While hurricane season began June 1 and ends in late November, according to the National Weather Service, most storms peak in late September and October, when the likelihood of hurricanes, thunderstorms, wildfires, and other natural disasters significantly increases across many areas of the U.S. You need look no further than the past couple of weeks to see the damage and disruption incurred by hurricanes Ida, Henri, and Fred along the east and gulf coasts.
And it's not just hurricanes or wildfires that make the news: the Plains and Great Lake regions often start their battle with freezing conditions and snowfall during the fall months.

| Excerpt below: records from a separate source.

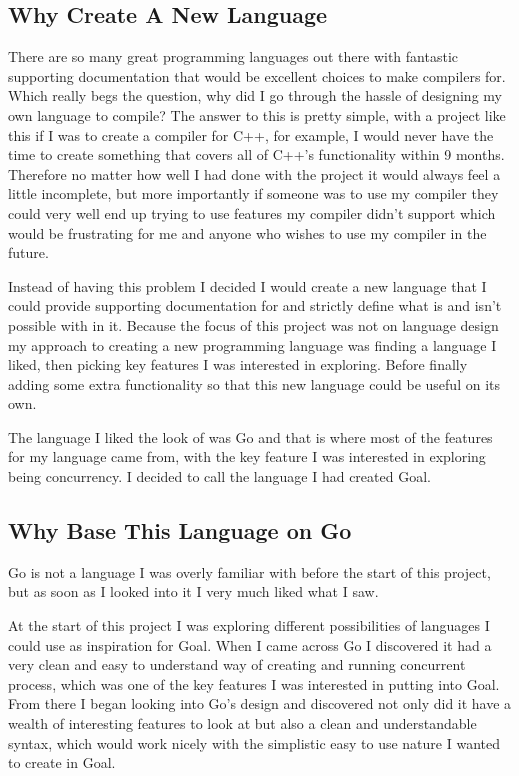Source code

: \subsection{Why Create A New Language}

There are so many great programming languages out there with fantastic supporting documentation that would be excellent choices to make compilers for. Which really begs the question, why did I go through the hassle of designing my own language to compile? The answer to this is pretty simple, with a project like this if I was to create a compiler for C++, for example, I would never have the time to create something that covers all of C++'s functionality within 9 months. Therefore no matter how well I had done with the project it would always feel a little incomplete, but more importantly if someone was to use my compiler they could very well end up trying to use features my compiler didn't support which would be frustrating for me and anyone who wishes to use my compiler in the future.

Instead of having this problem I decided I would create a new language that I could provide supporting documentation for and strictly define what is and isn't possible with in it. Because the focus of this project was not on language design my approach to creating a new programming language was finding a language I liked, then picking key features I was interested in exploring. Before finally adding some extra functionality so that this new language could be useful on its own.

The language I liked the look of was Go and that is where most of the features for my language came from, with the key feature I was interested in exploring being concurrency. I decided to call the language I had created Goal.

\subsection{Why Base This Language on Go} 

Go is not a language I was overly familiar with before the start of this project, but as soon as I looked into it I very much liked what I saw. 

At the start of this project I was exploring different possibilities of languages I could use as inspiration for Goal. When I came across Go I discovered it had a very clean and easy to understand way of creating and running concurrent process, which was one of the key features I was interested in putting into Goal. From there I began looking into Go's design and discovered not only did it have a wealth of interesting features to look at but also a clean and understandable syntax, which would work nicely with the simplistic easy to use nature I wanted to create in Goal.

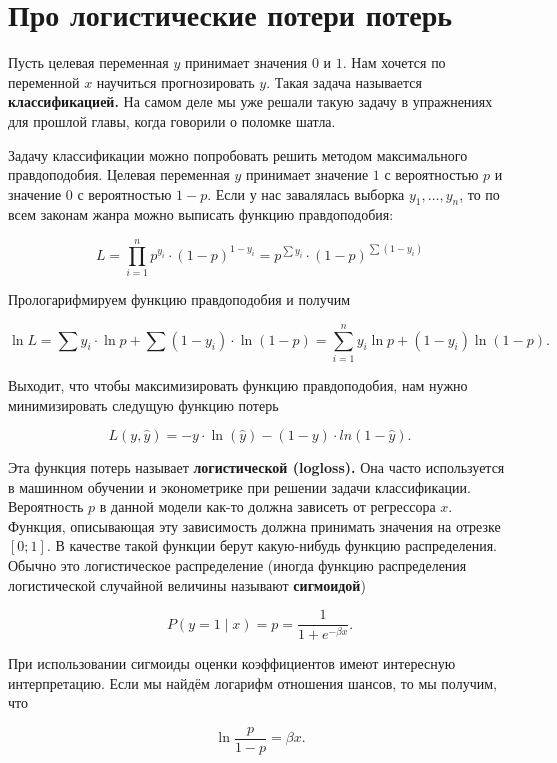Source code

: \documentclass[12pt, a4paper, oneside]{extreport}
\def \b{\beta}
\newcommand{\dx}[1]{\,\mathrm{d}#1} %
\newcommand{\indef}[1]{\textbf{#1}}     %
\theoremstyle{plain}              %
\theoremstyle{definition}         %
\begin{document}



\section{Про логистические потери потерь}

Пусть целевая переменная $y$ принимает значения $0$ и $1$.  Нам хочется по переменной $x$ научиться прогнозировать $y$. Такая задача называется \indef{классификацией.}  На самом деле мы уже решали такую задачу в упражнениях для прошлой главы, когда говорили о поломке шатла. 

Задачу классификации можно попробовать решить методом максимального правдоподобия. Целевая переменная $y$ принимает значение $1$ с вероятностью $p$ и значение $0$ с вероятностью $1-p$.  Если у нас завалялась выборка $y_1, \ldots, y_n$, то по всем законам жанра можно выписать функцию правдоподобия: 

\[ L = \prod_{i=1}^n {p^{y_i} \cdot (1-p)^{1-y_i} }= p^{\sum y_i} \cdot (1 - p)^{\sum (1 - y_i)}\]

Прологарифмируем функцию правдоподобия и получим

\[ \ln L = \sum y_i \cdot \ln p + \sum(1 - y_i) \cdot \ln (1-p) = \sum_{i=1}^n y_i \ln p + (1- y_i) \ln (1-p).\]
 
Выходит, что чтобы максимизировать функцию правдоподобия, нам нужно минимизировать следущую функцию потерь

\[L(y, \hat y) = -y \cdot \ln (\hat  y) - (1-y) \cdot ln(1 - \hat y). \] 

Эта функция потерь называет \indef{логистической (logloss).} Она часто используется в машинном обучении и эконометрике при решении задачи классификации.  Вероятность $p$ в данной модели как-то должна зависеть от регрессора $x$.  Функция, описывающая эту зависимость должна принимать значения на отрезке $[0;1]$. В качестве такой функции берут какую-нибудь функцию распределения.  Обычно это логистическое распределение (иногда функцию распределения логистической случайной величины называют \indef{сигмоидой})

\[ P(y = 1 \mid x) = p =  \frac{1}{1 + e^{-\b x}}.\]

При использовании сигмоиды оценки коэффициентов имеют интересную интерпретацию. Если мы найдём логарифм отношения шансов, то мы получим, что 

\[ \ln \frac{p}{1-p} = \b x. \]
\end{document}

Ready, a national public service campaign, has earmarked September as National Preparedness Month and urges all those who are tasked with protecting people and property from fire, electrical, and related hazards, to work together, help educate, and empower the public to prepare, respond to, and mitigate emergencies before they become tragedies. The theme for this year's campaign, “Prepare to Protect,” reminds everyone that being better prepared before, during, and after an emergency is key to getting our lives back to normal as quickly as possible.
NFPA has a wealth of information to help public educators prepare ahead of weather events and other emergencies in their areas:
A fact sheet and related information provides residents and businesses with easy wildfire risk reduction steps they can do around their homes and buildings to make them safer from wildfire and blowing embers.
An escape plan activity sheet helps families prepare and practice an escape plan in case of a fire in the home. An emergency supplies kit checklist provides a list of items a family may need in case of an evacuation due to an emergency weather event.
A tip sheet provides the facts and steps homeowners can take to safely use portable generators in the event homes lose power after a storm.
With so much “weather” happening across the country, the time to start preparing communities is now. Make Preparedness Month the jump start you need to put plans in place.